Advanced aspects of the C99 OpenCL language

In this topic, we are basically going to discuss what makes OpenCL C99 different from regular C99: running parallel.

To understand this topic you must have in mind all the time that the workers are being executed at the same time, sharing resources, and that hardware clocks will probably affect all operations being done.

First we will approach worker execution path which, roughly speaking, ensure that the workers have the same load and get the most out of the GPU.

Then, we will discuss local variables and workgroup synchronization, which allows us to take advantage of the fast __local memory that can be shared among workers inside the same workgroup.

1. Avoiding different execution paths in the same warp

In section Capabilities and Limitations, we have discussed that it is important to avoid different execution paths in the same warp.

A kernel warp happens when you launch all the workers needed to execute a certain task, i.e., all workers launched in a EnqueueNDRangeKernel are part of the same warp.
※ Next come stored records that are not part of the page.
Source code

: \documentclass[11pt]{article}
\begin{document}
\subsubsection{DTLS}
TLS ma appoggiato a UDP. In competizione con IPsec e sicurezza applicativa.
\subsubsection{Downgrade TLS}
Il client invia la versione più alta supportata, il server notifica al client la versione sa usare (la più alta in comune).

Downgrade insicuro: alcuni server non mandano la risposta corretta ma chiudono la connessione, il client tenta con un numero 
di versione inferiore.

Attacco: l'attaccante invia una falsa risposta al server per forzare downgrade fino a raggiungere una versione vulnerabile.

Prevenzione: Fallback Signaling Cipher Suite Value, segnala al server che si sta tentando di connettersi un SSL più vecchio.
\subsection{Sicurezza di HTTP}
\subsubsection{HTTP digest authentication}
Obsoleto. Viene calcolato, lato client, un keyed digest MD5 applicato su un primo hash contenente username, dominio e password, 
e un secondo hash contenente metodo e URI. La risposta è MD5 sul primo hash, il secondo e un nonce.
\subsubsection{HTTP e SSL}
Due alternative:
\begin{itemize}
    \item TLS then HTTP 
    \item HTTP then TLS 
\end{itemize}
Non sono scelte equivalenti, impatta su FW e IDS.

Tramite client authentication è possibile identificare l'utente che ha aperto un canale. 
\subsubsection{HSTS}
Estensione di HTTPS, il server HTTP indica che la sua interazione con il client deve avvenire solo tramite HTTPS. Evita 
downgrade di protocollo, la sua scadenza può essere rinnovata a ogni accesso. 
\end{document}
But what is exactly the meaning of that?

It may be easier to use an example. The worst thing that can happen in a kernel, concerning execution paths, is:

kernel void myKernel()
{
   if (condition)
   {
     do work
   }
}

As you can see, some kernels will be launched and do nothing at all. This is not good. As a rule of thumb, have in mind that throwing a worker is an expensive task and you want each worker to effectively work.
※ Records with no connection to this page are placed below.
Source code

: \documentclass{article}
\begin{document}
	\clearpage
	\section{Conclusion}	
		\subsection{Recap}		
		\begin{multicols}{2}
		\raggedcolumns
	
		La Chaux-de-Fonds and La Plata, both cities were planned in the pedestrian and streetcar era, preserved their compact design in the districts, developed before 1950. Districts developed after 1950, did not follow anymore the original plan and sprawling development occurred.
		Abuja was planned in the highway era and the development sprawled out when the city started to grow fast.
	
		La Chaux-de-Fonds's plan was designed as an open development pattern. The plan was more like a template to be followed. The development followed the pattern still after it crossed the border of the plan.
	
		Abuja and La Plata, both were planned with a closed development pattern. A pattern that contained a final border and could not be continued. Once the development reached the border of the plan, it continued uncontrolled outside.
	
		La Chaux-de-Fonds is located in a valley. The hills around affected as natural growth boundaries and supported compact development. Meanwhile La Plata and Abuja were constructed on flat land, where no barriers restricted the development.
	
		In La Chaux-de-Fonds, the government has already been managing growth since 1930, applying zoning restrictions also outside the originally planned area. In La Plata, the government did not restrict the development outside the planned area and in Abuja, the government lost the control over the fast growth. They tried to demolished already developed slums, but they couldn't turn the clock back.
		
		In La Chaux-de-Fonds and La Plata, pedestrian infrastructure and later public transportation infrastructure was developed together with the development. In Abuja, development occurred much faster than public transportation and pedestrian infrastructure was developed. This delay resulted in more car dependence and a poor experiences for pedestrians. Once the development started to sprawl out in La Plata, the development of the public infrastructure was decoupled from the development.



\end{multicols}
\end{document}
Remember that vector sum kernel almost every OpenCL tutorial posts as an example? It is not very effective because each worker only executes one sum.
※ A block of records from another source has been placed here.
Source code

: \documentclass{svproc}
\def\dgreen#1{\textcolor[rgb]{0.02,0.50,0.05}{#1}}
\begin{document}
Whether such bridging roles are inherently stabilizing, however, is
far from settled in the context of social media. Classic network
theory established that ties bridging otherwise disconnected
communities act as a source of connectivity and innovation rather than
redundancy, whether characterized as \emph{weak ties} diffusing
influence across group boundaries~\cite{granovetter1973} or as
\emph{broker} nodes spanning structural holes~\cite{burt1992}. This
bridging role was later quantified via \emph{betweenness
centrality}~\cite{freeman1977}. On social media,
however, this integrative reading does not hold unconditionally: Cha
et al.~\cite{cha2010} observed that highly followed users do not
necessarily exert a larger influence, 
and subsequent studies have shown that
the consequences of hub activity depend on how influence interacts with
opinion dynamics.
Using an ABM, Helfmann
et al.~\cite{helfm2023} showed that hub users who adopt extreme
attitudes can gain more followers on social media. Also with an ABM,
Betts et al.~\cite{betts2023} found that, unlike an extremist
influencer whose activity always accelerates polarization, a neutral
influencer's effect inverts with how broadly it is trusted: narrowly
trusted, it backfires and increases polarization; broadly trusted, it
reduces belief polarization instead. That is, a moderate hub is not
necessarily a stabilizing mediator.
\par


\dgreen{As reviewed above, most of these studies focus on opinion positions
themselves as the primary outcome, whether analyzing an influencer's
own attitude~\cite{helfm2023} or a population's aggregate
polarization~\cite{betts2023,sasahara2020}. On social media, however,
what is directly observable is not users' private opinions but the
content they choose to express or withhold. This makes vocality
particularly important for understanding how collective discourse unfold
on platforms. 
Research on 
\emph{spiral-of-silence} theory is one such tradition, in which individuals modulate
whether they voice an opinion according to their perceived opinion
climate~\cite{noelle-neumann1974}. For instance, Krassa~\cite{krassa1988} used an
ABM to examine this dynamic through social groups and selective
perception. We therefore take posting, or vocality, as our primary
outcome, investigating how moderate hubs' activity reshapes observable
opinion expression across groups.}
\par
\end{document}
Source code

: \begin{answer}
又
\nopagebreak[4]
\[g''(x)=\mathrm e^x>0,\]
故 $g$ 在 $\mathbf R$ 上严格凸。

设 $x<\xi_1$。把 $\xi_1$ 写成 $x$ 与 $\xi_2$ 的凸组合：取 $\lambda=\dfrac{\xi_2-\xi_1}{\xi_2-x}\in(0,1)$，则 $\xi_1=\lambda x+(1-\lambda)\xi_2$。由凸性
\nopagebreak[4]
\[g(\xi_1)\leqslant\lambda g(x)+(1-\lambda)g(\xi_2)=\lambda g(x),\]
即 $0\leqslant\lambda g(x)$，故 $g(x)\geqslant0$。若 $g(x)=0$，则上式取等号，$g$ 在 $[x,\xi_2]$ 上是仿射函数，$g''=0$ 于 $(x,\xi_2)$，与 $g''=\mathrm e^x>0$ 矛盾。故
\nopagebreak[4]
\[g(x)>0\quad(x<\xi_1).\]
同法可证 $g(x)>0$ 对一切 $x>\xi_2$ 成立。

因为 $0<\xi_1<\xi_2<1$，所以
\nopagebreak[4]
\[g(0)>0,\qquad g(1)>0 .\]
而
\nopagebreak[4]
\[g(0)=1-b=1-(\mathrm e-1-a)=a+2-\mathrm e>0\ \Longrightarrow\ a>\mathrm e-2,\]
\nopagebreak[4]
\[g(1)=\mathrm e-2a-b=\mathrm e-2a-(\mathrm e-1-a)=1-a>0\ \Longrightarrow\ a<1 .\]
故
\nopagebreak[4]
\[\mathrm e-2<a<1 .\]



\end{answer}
Another thing to avoid is:

kernel void myKernel()
{
   if (condition)
   {
     do work
   }
   else
   {
     do something completely different
   }
}

You would prefer something like:

kernel void myKernel()
{
   if (condition)
   {
     do work
   }
   else
   {
     do something with the exact same operations and order with different data
   }
}

I don’t work for AMD or NVidia in order to know implementation details and explain exactly why this is bad. What I do know is that it messes with the parallel operations that the hardware can handle.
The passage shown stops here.